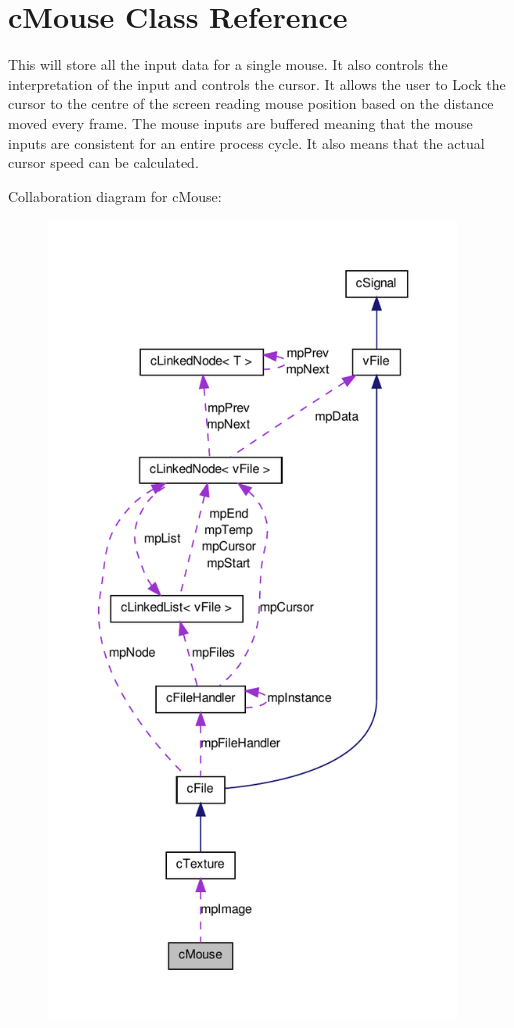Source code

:\hypertarget{classc_mouse}{
\section{cMouse Class Reference}
\label{classc_mouse}
}


This will store all the input data for a single mouse. It also controls the interpretation of the input and controls the cursor. It allows the user to Lock the cursor to the centre of the screen reading mouse position based on the distance moved every frame. The mouse inputs are buffered meaning that the mouse inputs are consistent for an entire process cycle. It also means that the actual cursor speed can be calculated.  




Collaboration diagram for cMouse:\nopagebreak
\begin{figure}[H]
\begin{center}
\leavevmode
\includegraphics[height=600pt]{classc_mouse__coll__graph}
\end{center}
\end{figure}
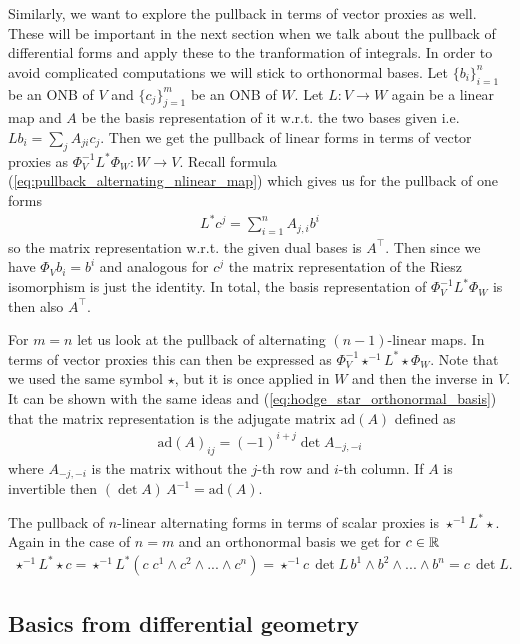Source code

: \documentclass[../main.tex]{subfiles}
\begin{document}
Similarly, we want to explore the pullback in terms of vector proxies as well. 
These will be important in the next section when we talk about the pullback 
of differential forms and apply these to the tranformation of integrals.
In order to avoid complicated computations we will stick to orthonormal bases.
Let $\{ b_i \}_{i=1}^n$ be an ONB of $V$ and 
$\{ c_j \}_{j=1}^m$ be an ONB of $W$. Let $L : V \rightarrow W$ 
again be a linear map and $A$ be the basis representation of it w.r.t. 
the two bases given i.e. $L b_i = \sum_j A_{ji} c_j$. 
Then we get the pullback of linear forms in terms 
of vector proxies 
as $\Phi_V^{-1} L^* \Phi_W : W \rightarrow V$. Recall 
formula (\ref{eq:pullback_alternating_nlinear_map}) which 
gives us for the pullback of one forms 
\begin{align}
    L^* c^j = \sum_{i=1}^n A_{j,i} b^i \label{eq:pullback_linear_forms}
\end{align}
so the matrix representation w.r.t. the given dual bases is $A^\top$.
Then since we have $\Phi_V b_i = b^i$ and analogous for $c^j$
the matrix representation of the Riesz isomorphism is just the identity.
In total, the basis representation of $\Phi_V^{-1} L^* \Phi_W$ is then also 
$A^\top$.

For $m=n$ let us look at the pullback of alternating $(n-1)$-linear maps.
In terms of vector proxies this can then be expressed as 
$\Phi_V^{-1} \star^{-1} L^* \star \Phi_W$. Note that we used the same symbol 
$\star$, but it is once applied in $W$ and then the inverse in $V$. It 
can be shown with the same ideas and (\ref{eq:hodge_star_orthonormal_basis})
that the matrix representation is the adjugate matrix 
$\text{ad}(A)$ defined as 
\begin{align*}
    \text{ad}(A)_{ij} = (-1)^{i+j} \det A_{-j,-i}
\end{align*} 
where $A_{-j,-i}$ is the matrix without the $j$-th row and $i$-th column.
If $A$ is invertible then $(\det A)\,A^{-1} =  \text{ad}(A)$. 

The pullback of $n$-linear alternating forms in terms of scalar proxies is 
$\star^{-1} L^* \star$. Again in the case of $n=m$ and an 
orthonormal basis we get for $c \in \mathbb{R}$
\begin{align*}
    \star^{-1} L^* \star c = \star^{-1} L^* (c \; c^1 \wedge c^2 \wedge ... \wedge c^n)
    = \star^{-1} c\,\det L \,b^1 \wedge b^2 \wedge ... \wedge b^n = c\,\det L.
\end{align*}

\subsection{Basics from differential geometry}\label{sec:differential_geometry}
\end{document}
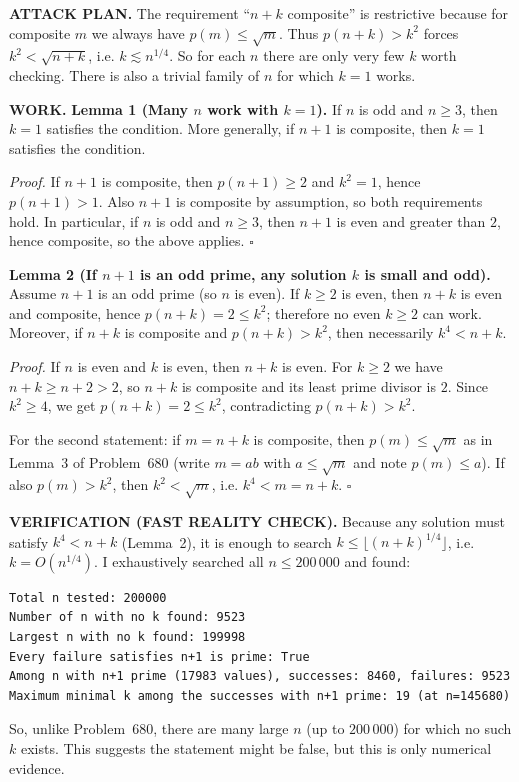 \textbf{ATTACK PLAN.}
The requirement ``$n+k$ composite'' is restrictive because for composite $m$ we always have $p(m)\le\sqrt m$. Thus $p(n+k)>k^{2}$ forces $k^{2}<\sqrt{n+k}$, i.e. $k\lesssim n^{1/4}$. So for each $n$ there are only very few $k$ worth checking. There is also a trivial family of $n$ for which $k=1$ works.

\textbf{WORK.}
\textbf{Lemma 1 (Many $n$ work with $k=1$).}
If $n$ is odd and $n\ge3$, then $k=1$ satisfies the condition.
More generally, if $n+1$ is composite, then $k=1$ satisfies the condition.

\emph{Proof.}
If $n+1$ is composite, then $p(n+1)\ge 2$ and $k^{2}=1$, hence $p(n+1)>1$.
Also $n+1$ is composite by assumption, so both requirements hold.
In particular, if $n$ is odd and $n\ge3$, then $n+1$ is even and greater than $2$, hence composite, so the above applies.
\hfill$\square$

\textbf{Lemma 2 (If $n+1$ is an odd prime, any solution $k$ is small and odd).}
Assume $n+1$ is an odd prime (so $n$ is even). If $k\ge2$ is even, then $n+k$ is even and composite, hence $p(n+k)=2\le k^{2}$; therefore no even $k\ge2$ can work.
Moreover, if $n+k$ is composite and $p(n+k)>k^{2}$, then necessarily $k^{4}<n+k$.

\emph{Proof.}
If $n$ is even and $k$ is even, then $n+k$ is even. For $k\ge2$ we have $n+k\ge n+2>2$, so $n+k$ is composite and its least prime divisor is $2$. Since $k^{2}\ge4$, we get $p(n+k)=2\le k^{2}$, contradicting $p(n+k)>k^{2}$.

For the second statement: if $m=n+k$ is composite, then $p(m)\le \sqrt m$ as in Lemma~3 of Problem~680 (write $m=ab$ with $a\le\sqrt m$ and note $p(m)\le a$). If also $p(m)>k^{2}$, then $k^{2}<\sqrt m$, i.e. $k^{4}<m=n+k$.
\hfill$\square$

\textbf{VERIFICATION (FAST REALITY CHECK).}
Because any solution must satisfy $k^{4}<n+k$ (Lemma~2), it is enough to search $k\le \lfloor (n+k)^{1/4}\rfloor$, i.e. $k=O(n^{1/4})$.
I exhaustively searched all $n\le 200\,000$ and found:
\begin{verbatim}
Total n tested: 200000
Number of n with no k found: 9523
Largest n with no k found: 199998
Every failure satisfies n+1 is prime: True
Among n with n+1 prime (17983 values), successes: 8460, failures: 9523
Maximum minimal k among the successes with n+1 prime: 19 (at n=145680)
\end{verbatim}
So, unlike Problem~680, there are many large $n$ (up to $200\,000$) for which no such $k$ exists.
This suggests the statement might be false, but this is only numerical evidence.

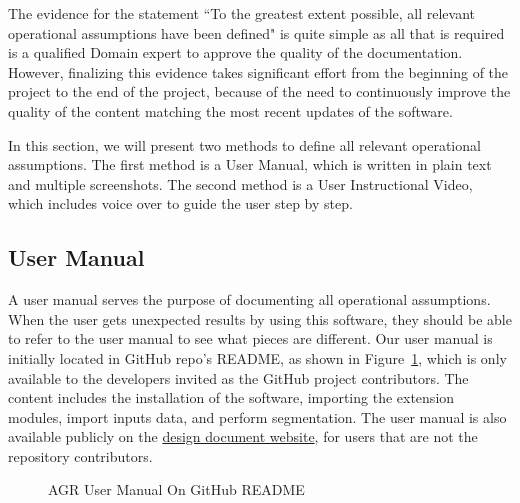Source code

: The evidence for the statement ``To the greatest extent possible, all relevant operational assumptions have been defined" is quite simple as all that is required is a qualified Domain expert to approve the quality of the documentation. However, finalizing this evidence takes significant effort from the beginning of the project to the end of the project, because of the need to continuously improve the quality of the content matching the most recent updates of the software.

In this section, we will present two methods to define all relevant operational assumptions. The first method is a User Manual, which is written in plain text and multiple screenshots. The second method is a User Instructional Video, which includes voice over to guide the user step by step.

\subsection{User Manual}\label{user_manual}
A user manual serves the purpose of documenting all operational assumptions. When the user gets unexpected results by using this software, they should be able to refer to the user manual to see what pieces are different. Our user manual is initially located in GitHub repo's README, as shown in Figure~\ref{fig_agr_git_um}, which is only available to the developers invited as the GitHub project contributors. The content includes the installation of the software, importing the extension modules, import inputs data, and perform segmentation. The user manual is also available publicly on the \href{https://joviel25.github.io/AortaGR-design-document/UserInstructions.html}{design document website}, for users that are not the repository contributors.

\begin{figure}[H]
    \centering
    \caption[AGR User Manual On GitHub README]{AGR User Manual On GitHub README}
    \label{fig_agr_git_um}
\end{figure}


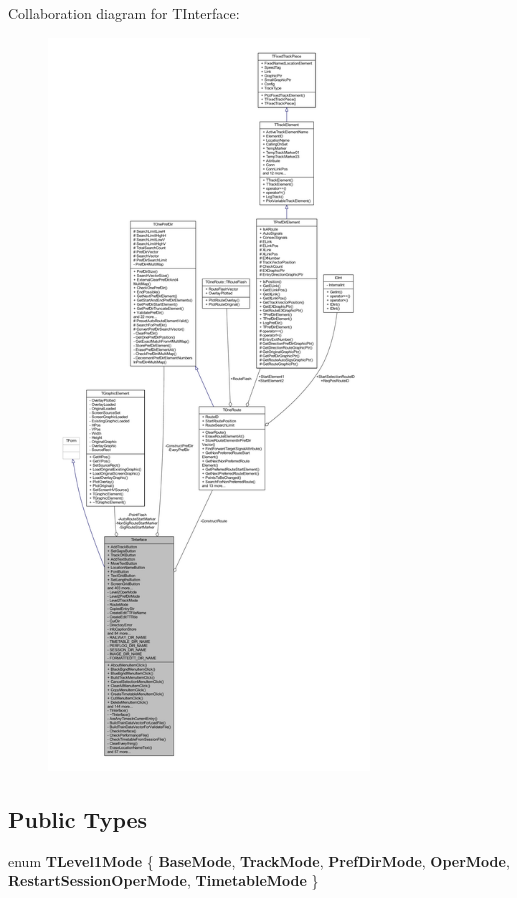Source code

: Collaboration diagram for T\+Interface\+:
\nopagebreak
\begin{figure}[H]
\begin{center}
\leavevmode
\includegraphics[height=550pt]{class_t_interface__coll__graph}
\end{center}
\end{figure}
\subsection*{Public Types}
\begin{DoxyCompactItemize}
\item 
\mbox{\label{class_t_interface_afdd8ad9ea5529b9193c4b4c5ac683bc5}} 
enum {\bfseries T\+Level1\+Mode} \{ \newline
{\bfseries Base\+Mode}, 
{\bfseries Track\+Mode}, 
{\bfseries Pref\+Dir\+Mode}, 
{\bfseries Oper\+Mode}, 
\newline
{\bfseries Restart\+Session\+Oper\+Mode}, 
{\bfseries Timetable\+Mode}
 \}
\end{DoxyCompactItemize}

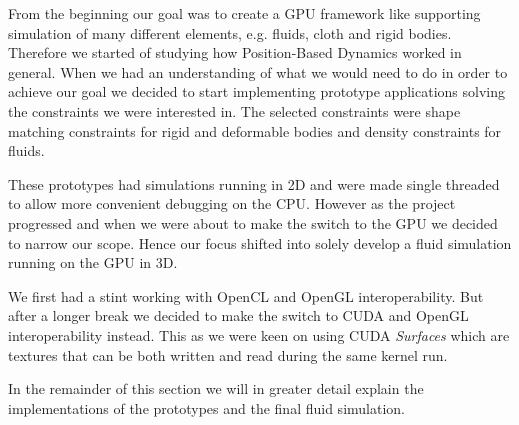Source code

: From the beginning our goal was to create a GPU framework like
\cite{macklin2014unified} supporting simulation of many different elements,
e.g. fluids, cloth and rigid bodies. Therefore we started of studying how
Position-Based Dynamics worked in general. When we had an understanding of what
we would need to do in order to achieve our goal we decided to start
implementing prototype applications solving the constraints we were interested
in. The selected constraints were shape matching constraints for rigid and
deformable bodies and density constraints for fluids.

These prototypes had simulations running in 2D and were made single threaded to
allow more convenient debugging on the CPU. However as the project progressed
and when we were about to make the switch to the GPU we decided to narrow our
scope. Hence our focus shifted into solely develop a fluid simulation running
on the GPU in 3D.

We first had a stint working with OpenCL and OpenGL interoperability. But after
a longer break we decided to make the switch to CUDA and OpenGL
interoperability instead. This as we were keen on using CUDA \textit{Surfaces}
which are textures that can be both written and read during the same kernel
run.

In the remainder of this section we will in greater detail explain the
implementations of the prototypes and the final fluid simulation.

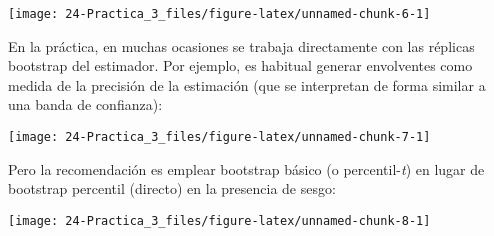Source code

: \documentclass[
]{book}
\newenvironment{Shaded}{\begin{snugshade}}{\end{snugshade}}
\newcommand{\DataTypeTok}[1]{\textcolor[rgb]{0.13,0.29,0.53}{#1}}
\newcommand{\DecValTok}[1]{\textcolor[rgb]{0.00,0.00,0.81}{#1}}
\newcommand{\KeywordTok}[1]{\textcolor[rgb]{0.13,0.29,0.53}{\textbf{#1}}}
\newcommand{\NormalTok}[1]{#1}
\newcommand{\OperatorTok}[1]{\textcolor[rgb]{0.81,0.36,0.00}{\textbf{#1}}}
\newcommand{\StringTok}[1]{\textcolor[rgb]{0.31,0.60,0.02}{#1}}
\theoremstyle{definition}
\theoremstyle{definition}
\theoremstyle{definition}
\theoremstyle{remark}
\begin{document}
\begin{center}\texttt{[image: 24-Practica\_3\_files/figure-latex/unnamed-chunk-6-1]} \end{center}

En la práctica, en muchas ocasiones se trabaja directamente con
las réplicas bootstrap del estimador. Por ejemplo, es habitual
generar envolventes como medida de la precisión de la estimación
(que se interpretan de forma similar a una banda de confianza):

\begin{Shaded}
\end{Shaded}

\begin{center}\texttt{[image: 24-Practica\_3\_files/figure-latex/unnamed-chunk-7-1]} \end{center}

Pero la recomendación es emplear bootstrap básico (o percentil-\emph{t}) en lugar
de bootstrap percentil (directo) en la presencia de sesgo:

\begin{Shaded}
\end{Shaded}

\begin{center}\texttt{[image: 24-Practica\_3\_files/figure-latex/unnamed-chunk-8-1]} \end{center}
\end{document}
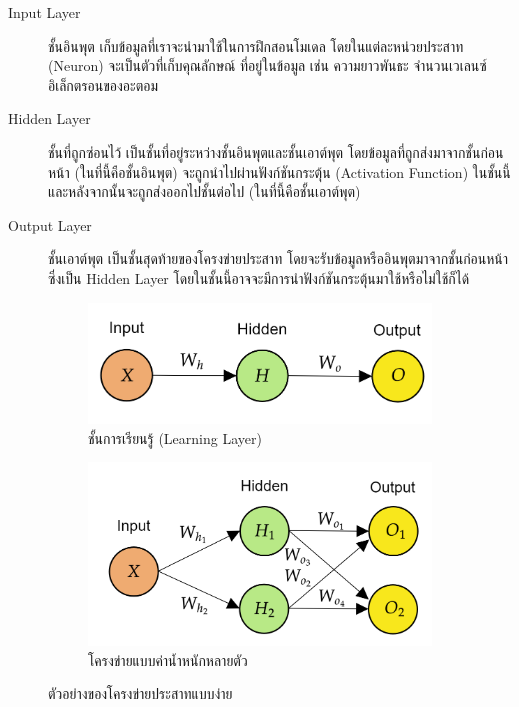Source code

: \begin{description}
    \item[Input Layer] ชั้นอินพุต เก็บข้อมูลที่เราจะนำมาใช้ในการฝึกสอนโมเดล โดยในแต่ละหน่วยประสาท (Neuron) จะเป็นตัวที่เก็บคุณลักษณ์%
    ที่อยู่ในข้อมูล เช่น ความยาวพันธะ จำนวนเวเลนซ์อิเล็กตรอนของอะตอม
    
    \item[Hidden Layer] ชั้นที่ถูกซ่อนไว้ เป็นชั้นที่อยู่ระหว่างชั้นอินพุตและชั้นเอาต์พุต โดยข้อมูลที่ถูกส่งมาจากชั้นก่อนหน้า (ในที่นี้คือชั้นอินพุต)
    จะถูกนำไปผ่านฟังก์ชันกระตุ้น (Activation Function) ในชั้นนี้ และหลังจากนั้นจะถูกส่งออกไปชั้นต่อไป (ในที่นี้คือชั้นเอาต์พุต)
    
    \item[Output Layer] ชั้นเอาต์พุต เป็นชั้นสุดท้ายของโครงข่ายประสาท โดยจะรับข้อมูลหรืออินพุตมาจากชั้นก่อนหน้าซึ่งเป็น Hidden Layer
    โดยในชั้นนี้อาจจะมีการนำฟังก์ชันกระตุ้นมาใช้หรือไม่ใช้ก็ได้
\end{description}

\begin{figure}[H]
    \centering
    \begin{subfigure}{0.5\textwidth}
        \centering
        \includegraphics[width=0.9\linewidth]{fig/nn_layer.png}
        \caption{ชั้นการเรียนรู้ (Learning Layer)}
        \label{fig:nn_layer}
    \end{subfigure}%
    \begin{subfigure}{0.5\textwidth}
        \centering
        \includegraphics[width=0.9\linewidth]{fig/nn_w_matrices.png}
        \caption{โครงข่ายแบบค่าน้ำหนักหลายตัว}
        \label{fig:nn_w_matrices}
    \end{subfigure}
    \caption{ตัวอย่างของโครงข่ายประสาทแบบง่าย}
    \label{fig:nn_layer_w}
\end{figure}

YOUR ASSIGNMENT
Look through the data above for the string "align" and copy every line where it appears.

RESPONSE TO THIS TASK
\begin{align}
\end{align}
\begin{align*}
\end{align*} 
\begin{align*}
\end{align*}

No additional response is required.